In the midst of being a college student and preparing myself to go back to my busy school schedule, I realize just how much of the summer was spent being just as busy as the school year. I get so wrapped up in my jobs and my social life that I forget to take a step back and enjoy what should be important to me. I try my best to schedule my life so that I'm busy at least 14 hours a day. On my days off, I need to stay busy and get housework done or go shopping or have plans with my friends. If I'm sitting at home, I feel lazy.

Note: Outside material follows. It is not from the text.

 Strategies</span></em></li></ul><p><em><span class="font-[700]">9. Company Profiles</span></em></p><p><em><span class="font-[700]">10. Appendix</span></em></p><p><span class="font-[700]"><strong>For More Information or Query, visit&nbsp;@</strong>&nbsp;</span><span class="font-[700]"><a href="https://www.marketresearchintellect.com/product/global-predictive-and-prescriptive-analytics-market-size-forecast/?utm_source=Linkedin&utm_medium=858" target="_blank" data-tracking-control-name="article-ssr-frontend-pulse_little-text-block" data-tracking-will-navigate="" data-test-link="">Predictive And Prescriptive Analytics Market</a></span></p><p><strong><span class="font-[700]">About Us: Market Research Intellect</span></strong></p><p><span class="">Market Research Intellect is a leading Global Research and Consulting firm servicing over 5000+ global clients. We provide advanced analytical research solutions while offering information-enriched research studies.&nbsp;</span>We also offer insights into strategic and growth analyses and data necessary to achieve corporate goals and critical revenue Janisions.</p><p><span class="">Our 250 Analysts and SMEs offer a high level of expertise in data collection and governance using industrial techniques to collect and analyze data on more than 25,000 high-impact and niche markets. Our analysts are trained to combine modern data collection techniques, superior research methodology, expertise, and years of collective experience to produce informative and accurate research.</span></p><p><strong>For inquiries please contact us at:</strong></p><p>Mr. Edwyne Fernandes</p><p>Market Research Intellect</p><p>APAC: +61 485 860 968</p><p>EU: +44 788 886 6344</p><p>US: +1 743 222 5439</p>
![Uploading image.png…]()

It wasn't until my 90-year-old Russian Great-Grandmother set me straight. These days, Baba doesn't get to do much of anything. She's a tiny, old, white haired woman with a big heart and a lot of sass that stays in her house to put puzzles together and watch every news broadcast throughout the day. I make sure to spend as much time as I can with her and listen to the words she has to say. 90 years is a long time to be alive on this planet, so I can assume she knows this place better than most of us. Conversations with her mostly consist of her asking me what's new, and me replying with "nothing much" because explaining the latest technology or social media would simply take much more time and energy than I have to give.

This conversation with her was different.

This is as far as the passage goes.